Even three thousand years ago Solomon understood there was a time for laughter. We all know well his declarations of there being a time to live, to die, a time to cry. And yes, to laugh.
Norman Cousins was a medical sociologist at a prominent medical center in California. He faced the dark side of Solomon's promise and several times stared into the shadows of incurable life-threatening disease, and laughed. He discovered the power of laughter and was able to essentially humor his diseases into remission and go on for many more productive years. During the acute phase of his illnesses he had comedy videos, humor books, and anything that provoked laughter brought to him and he laughed himself back to health. The Anatomy of an Illness was his best seller which described his discoveries of how a merry heart not only did his soul good but his body also. I consider myself a serious minded-person so have a lot to learn from his writings.
I have a difficult time finding the silver linings in dark clouds but occasionally one shows up for me. In an essentially bleak humorless childhood a small incident occurred which has been a source of many laughs through the years. "Lab Test" insures this incident will live beyond me.
College students are a different sub-species than the rest of homo sapiens. I spent an inordinate portion of my growth and development as one of these. Consequently, I was able to enter into extensive questionable student behavior that was to prove the source of many laughs twenty years later. The poverty-induced creativity of my learning years spawned a number of memorable and now highly amusing pot-luck suppers as readers of "Diners Beware" will find out.
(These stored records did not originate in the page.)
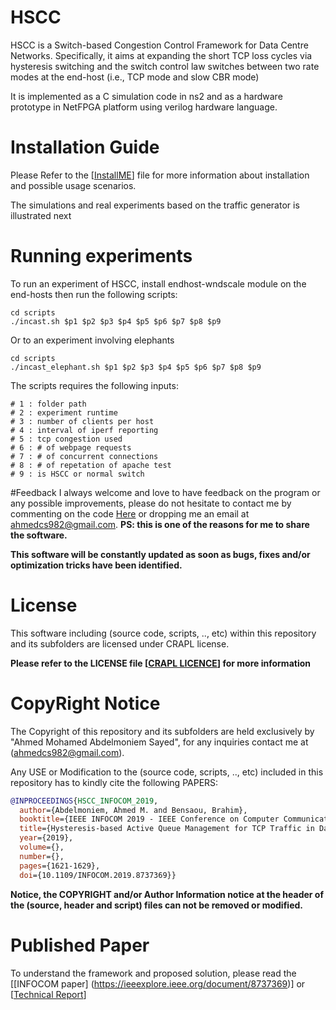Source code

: # HSCC
HSCC is a Switch-based Congestion Control Framework for Data Centre Networks. 
Specifically, it aims at expanding the short TCP loss cycles via hysteresis switching and the switch control law switches between two rate modes at the end-host (i.e., TCP mode and slow CBR mode) 

It is implemented as a C simulation code in ns2 and as a hardware prototype in NetFPGA platform using verilog hardware language.

# Installation Guide
Please Refer to the \[[InstallME](InstallME.md)\] file for more information about installation and possible usage scenarios.

The simulations and real experiments based on the traffic generator is illustrated next

# Running experiments

To run an experiment of HSCC, install endhost-wndscale module on the end-hosts then run the following scripts:

```
cd scripts
./incast.sh $p1 $p2 $p3 $p4 $p5 $p6 $p7 $p8 $p9
```
Or to an experiment involving elephants
```
cd scripts
./incast_elephant.sh $p1 $p2 $p3 $p4 $p5 $p6 $p7 $p8 $p9
```
The scripts requires the following inputs:
```
# 1 : folder path
# 2 : experiment runtime
# 3 : number of clients per host
# 4 : interval of iperf reporting
# 5 : tcp congestion used
# 6 : # of webpage requests
# 7 : # of concurrent connections
# 8 : # of repetation of apache test
# 9 : is HSCC or normal switch
```

#Feedback
I always welcome and love to have feedback on the program or any possible improvements, please do not hesitate to contact me by commenting on the code [Here](https://ahmedcs.github.io/HSCC-post/) or dropping me an email at [ahmedcs982@gmail.com](mailto:ahmedcs982@gmail.com). **PS: this is one of the reasons for me to share the software.**  

**This software will be constantly updated as soon as bugs, fixes and/or optimization tricks have been identified.**


# License
This software including (source code, scripts, .., etc) within this repository and its subfolders are licensed under CRAPL license.

**Please refer to the LICENSE file \[[CRAPL LICENCE](LICENSE)\] for more information**


# CopyRight Notice
The Copyright of this repository and its subfolders are held exclusively by "Ahmed Mohamed Abdelmoniem Sayed", for any inquiries contact me at ([ahmedcs982@gmail.com](mailto:ahmedcs982@gmail.com)).

Any USE or Modification to the (source code, scripts, .., etc) included in this repository has to kindly cite the following PAPERS:  

```bibtex
@INPROCEEDINGS{HSCC_INFOCOM_2019,
  author={Abdelmoniem, Ahmed M. and Bensaou, Brahim},
  booktitle={IEEE INFOCOM 2019 - IEEE Conference on Computer Communications}, 
  title={Hysteresis-based Active Queue Management for TCP Traffic in Data Centers}, 
  year={2019},
  volume={},
  number={},
  pages={1621-1629},
  doi={10.1109/INFOCOM.2019.8737369}}
```

**Notice, the COPYRIGHT and/or Author Information notice at the header of the (source, header and script) files can not be removed or modified.**

# Published Paper
To understand the framework and proposed solution, please read the \[[INFOCOM paper] (https://ieeexplore.ieee.org/document/8737369)\] or \[[Technical Report](download/HSCC-Report.pdf)\]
My favorite uncle died a few months ago and his great legacy to the family was his sense of humor. He could find something funny in most anything and if not, he created it on the spot. "Counterfeiters" immortalizes his ability to generate wide-eyed wonder in impressionable young children with his money machines and special scratch pads. He will take your posthumous laughter as a compliment to a life well lived.
Cats prove to be limitless sources of amusement. It is hard to imagine something more amusing than watching my cat turn somersaults in pursuit of a rubber band or chasing a fleck of styrofoam around the house at warp nine.
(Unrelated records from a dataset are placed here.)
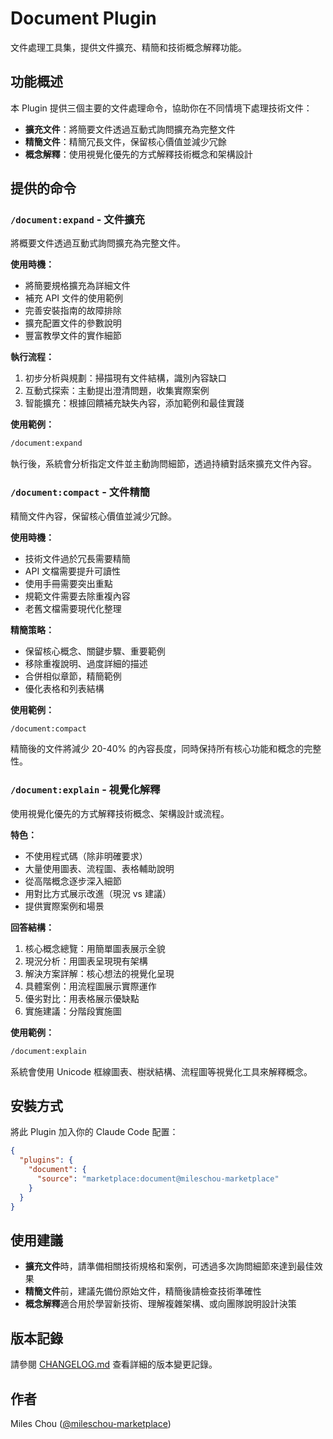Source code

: # Document Plugin

文件處理工具集，提供文件擴充、精簡和技術概念解釋功能。

## 功能概述

本 Plugin 提供三個主要的文件處理命令，協助你在不同情境下處理技術文件：

- **擴充文件**：將簡要文件透過互動式詢問擴充為完整文件
- **精簡文件**：精簡冗長文件，保留核心價值並減少冗餘
- **概念解釋**：使用視覺化優先的方式解釋技術概念和架構設計

## 提供的命令

### `/document:expand` - 文件擴充

將概要文件透過互動式詢問擴充為完整文件。

**使用時機：**
- 將簡要規格擴充為詳細文件
- 補充 API 文件的使用範例
- 完善安裝指南的故障排除
- 擴充配置文件的參數說明
- 豐富教學文件的實作細節

**執行流程：**
1. 初步分析與規劃：掃描現有文件結構，識別內容缺口
2. 互動式探索：主動提出澄清問題，收集實際案例
3. 智能擴充：根據回饋補充缺失內容，添加範例和最佳實踐

**使用範例：**
```bash
/document:expand
```

執行後，系統會分析指定文件並主動詢問細節，透過持續對話來擴充文件內容。

### `/document:compact` - 文件精簡

精簡文件內容，保留核心價值並減少冗餘。

**使用時機：**
- 技術文件過於冗長需要精簡
- API 文檔需要提升可讀性
- 使用手冊需要突出重點
- 規範文件需要去除重複內容
- 老舊文檔需要現代化整理

**精簡策略：**
- 保留核心概念、關鍵步驟、重要範例
- 移除重複說明、過度詳細的描述
- 合併相似章節，精簡範例
- 優化表格和列表結構

**使用範例：**
```bash
/document:compact
```

精簡後的文件將減少 20-40% 的內容長度，同時保持所有核心功能和概念的完整性。

### `/document:explain` - 視覺化解釋

使用視覺化優先的方式解釋技術概念、架構設計或流程。

**特色：**
- 不使用程式碼（除非明確要求）
- 大量使用圖表、流程圖、表格輔助說明
- 從高階概念逐步深入細節
- 用對比方式展示改進（現況 vs 建議）
- 提供實際案例和場景

**回答結構：**
1. 核心概念總覽：用簡單圖表展示全貌
2. 現況分析：用圖表呈現現有架構
3. 解決方案詳解：核心想法的視覺化呈現
4. 具體案例：用流程圖展示實際運作
5. 優劣對比：用表格展示優缺點
6. 實施建議：分階段實施圖

**使用範例：**
```bash
/document:explain
```

系統會使用 Unicode 框線圖表、樹狀結構、流程圖等視覺化工具來解釋概念。

## 安裝方式

將此 Plugin 加入你的 Claude Code 配置：

```json
{
  "plugins": {
    "document": {
      "source": "marketplace:document@mileschou-marketplace"
    }
  }
}
```

## 使用建議

- **擴充文件**時，請準備相關技術規格和案例，可透過多次詢問細節來達到最佳效果
- **精簡文件**前，建議先備份原始文件，精簡後請檢查技術準確性
- **概念解釋**適合用於學習新技術、理解複雜架構、或向團隊說明設計決策

## 版本記錄

請參閱 [CHANGELOG.md](./CHANGELOG.md) 查看詳細的版本變更記錄。

## 作者

Miles Chou ([@mileschou-marketplace](https://github.com/MilesChou))
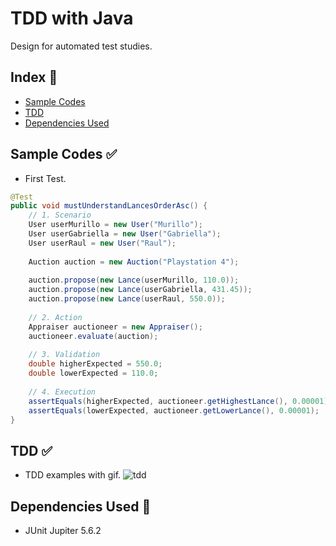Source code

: # TDD with Java

Design for automated test studies.

## Index :pushpin:

- [Sample Codes](#code)
- [TDD](#tdd)
- [Dependencies Used](#maven)

## Sample Codes <a name="code"></a>:white_check_mark:

- First Test.

```java
@Test
public void mustUnderstandLancesOrderAsc() {
    // 1. Scenario
    User userMurillo = new User("Murillo");
    User userGabriella = new User("Gabriella");
    User userRaul = new User("Raul");
	
    Auction auction = new Auction("Playstation 4");
	
    auction.propose(new Lance(userMurillo, 110.0));
    auction.propose(new Lance(userGabriella, 431.45));
    auction.propose(new Lance(userRaul, 550.0));
	
    // 2. Action
    Appraiser auctioneer = new Appraiser();
    auctioneer.evaluate(auction);
	
    // 3. Validation
    double higherExpected = 550.0;
    double lowerExpected = 110.0;
	
    // 4. Execution
    assertEquals(higherExpected, auctioneer.getHighestLance(), 0.00001);
    assertEquals(lowerExpected, auctioneer.getLowerLance(), 0.00001);
}
```

## TDD <a name="tdd"></a>:white_check_mark:

- TDD examples with gif.
![tdd](resources/tdd-example.gif)

## Dependencies Used <a name="maven"></a>:link:

- JUnit Jupiter 5.6.2
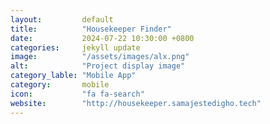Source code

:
 ```yaml
---
layout:         default
title:          "Housekeeper Finder"
date:           2024-07-22 10:30:00 +0800
categories:     jekyll update
image:          "/assets/images/alx.png"
alt:            "Project display image"
category_lable: "Mobile App"
category:       mobile
icon:           "fa fa-search"
website:        "http://housekeeper.samajestedigho.tech"
---
```


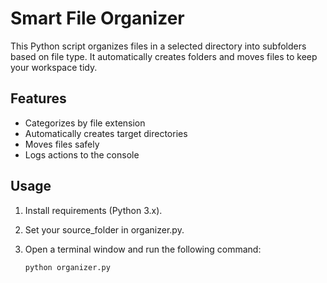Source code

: # Smart File Organizer
This Python script organizes files in a selected directory into subfolders based on file type. It automatically creates folders and moves files to keep your workspace tidy.

## Features
- Categorizes by file extension
- Automatically creates target directories
- Moves files safely
- Logs actions to the console

## Usage
1. Install requirements (Python 3.x).
2. Set your source_folder in organizer.py.
3. Open a terminal window and run the following command:

    ```bash
    python organizer.py
    ```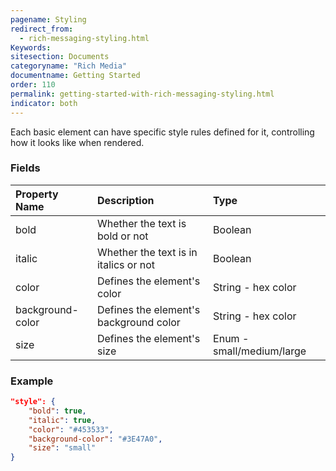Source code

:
 ```yaml
---
pagename: Styling
redirect_from:
  - rich-messaging-styling.html
Keywords:
sitesection: Documents
categoryname: "Rich Media"
documentname: Getting Started
order: 110
permalink: getting-started-with-rich-messaging-styling.html
indicator: both
---
```


Each basic element can have specific style rules defined for it, controlling how it looks like when rendered.

### Fields

| Property Name | Description | Type |
| :--- | :--- | :--- |
| bold | Whether the text is bold or not | Boolean |
| italic | Whether the text is in italics or not | Boolean |
| color | Defines the element's color | String - hex color |
| background-color | Defines the element's background color | String - hex color |
| size | Defines the element's size | Enum - small/medium/large |

### Example

```json
"style": {
	"bold": true,
	"italic": true,
	"color": "#453533",
	"background-color": "#3E47A0",
	"size": "small"
}
```
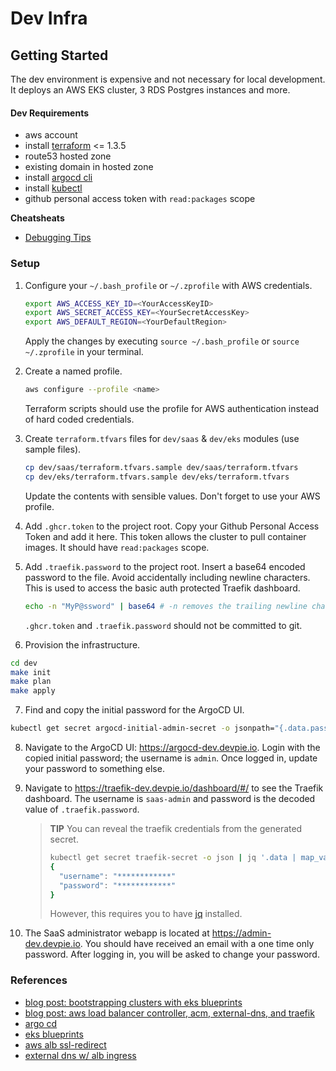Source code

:# Dev Infra

## Getting Started

The dev environment is expensive and not necessary for local development.
It deploys an AWS EKS cluster, 3 RDS Postgres instances and more.

#### Dev Requirements
- aws account
- install [terraform](https://www.terraform.io/) <= 1.3.5
- route53 hosted zone 
- existing domain in hosted zone
- install [argocd cli](https://argo-cd.readthedocs.io/en/stable/getting_started/#2-download-argo-cd-cli)
- install [kubectl](https://kubernetes.io/docs/tasks/tools/)
- github personal access token with `read:packages` scope

__Cheatsheats__

- [Debugging Tips](./docs/debugging.md)

### Setup
1. Configure your `~/.bash_profile` or `~/.zprofile` with AWS credentials.
    ```bash
    export AWS_ACCESS_KEY_ID=<YourAccessKeyID>
    export AWS_SECRET_ACCESS_KEY=<YourSecretAccessKey>
    export AWS_DEFAULT_REGION=<YourDefaultRegion>
    ```
    Apply the changes by executing `source ~/.bash_profile` or `source ~/.zprofile` in your terminal.


2. Create a named profile. 

    ```bash
    aws configure --profile <name>
    ```
   Terraform scripts should use the profile for AWS authentication instead of hard coded credentials.


3. Create `terraform.tfvars` files for `dev/saas` & `dev/eks` modules (use sample files).
    ```bash
    cp dev/saas/terraform.tfvars.sample dev/saas/terraform.tfvars
    cp dev/eks/terraform.tfvars.sample dev/eks/terraform.tfvars
    ```
    Update the contents with sensible values. Don't forget to use your AWS profile.


4. Add `.ghcr.token` to the project root. Copy your Github Personal Access Token and add it here. This token allows the cluster to 
pull container images. It should have `read:packages` scope.


5. Add `.traefik.password` to the project root. Insert a base64 encoded password to the file. Avoid accidentally including newline characters.
This is used to access the basic auth protected Traefik dashboard.
    ```bash
    echo -n "MyP@ssword" | base64 # -n removes the trailing newline character from the result
    ```
    `.ghcr.token` and `.traefik.password` should not be committed to git.


6. Provision the infrastructure.

```bash
cd dev
make init
make plan
make apply
```

7. Find and copy the initial password for the ArgoCD UI.
```bash
kubectl get secret argocd-initial-admin-secret -o jsonpath="{.data.password}" | base64 -d; echo
```

8. Navigate to the ArgoCD UI: https://argocd-dev.devpie.io. Login with the copied initial password; the username is `admin`. Once logged in, 
update your password to something else.

9. Navigate to https://traefik-dev.devpie.io/dashboard/#/ to see the Traefik dashboard.
The username is `saas-admin` and password is the decoded value of `.traefik.password`.

   > __TIP__ You can reveal the traefik credentials from the generated secret. 
   > ```bash 
   > kubectl get secret traefik-secret -o json | jq '.data | map_values(@base64d)'
   > {
   >   "username": "************"
   >   "password": "************"
   > }
   > ``` 
   > However, this requires you to have [jq](https://stedolan.github.io/jq/) installed. 


11. The SaaS administrator webapp is located at https://admin-dev.devpie.io. You should have received an email with a one time only password. 
After logging in, you will be asked to change your password.

### References

- [blog post: bootstrapping clusters with eks blueprints](https://aws.amazon.com/blogs/containers/bootstrapping-clusters-with-eks-blueprints/)
- [blog post: aws load balancer controller, acm, external-dns, and traefik](https://revolgy.com/blog/advanced-api-routing-in-eks-with-traefik-aws-loadbalancer-controller-and-external-dns/) 
- [argo cd](https://argoproj.github.io/argo-cd/getting_started/)
- [eks blueprints](https://github.com/aws-ia/terraform-aws-eks-blueprints)
- [aws alb ssl-redirect](https://kubernetes-sigs.github.io/aws-load-balancer-controller/v2.4/guide/tasks/ssl_redirect/)
- [external dns w/ alb ingress](https://github.com/kubernetes-sigs/external-dns/blob/master/docs/tutorials/alb-ingress.md)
This silly little feline will endear herself to me by meeting me at the door each evening and then falling down at my feet, purring loudly. "A Man's Perfect Love" offers a possible humorous alternative to those of us who are relational challenged with real women.
Lab Test
In southern California it can get really hot in July, as much as 110 degrees if one lives inland from the ocean. Last week it got to 126 in parts of the desert. On one of these very hot smoggy days my mother had an appointment for a physical exam and had been asked to bring an early morning urine sample to the physician's office with her. Lacking for any suitable container in which to collect her specimen, she elected to make do with a half-pint Black and White Scotch bottle.
My mother is a born shopper, living for opportunities to indulge in department stores like I. Magnin. To maximize her day she combined a shopping expedition with her doctor's appointment. She took the Scotch bottle with her and put it on the front seat of the car so she would not have to return home to collect it. Because it was one of those torrid days, she left the car windows down while she went shopping before her appointment.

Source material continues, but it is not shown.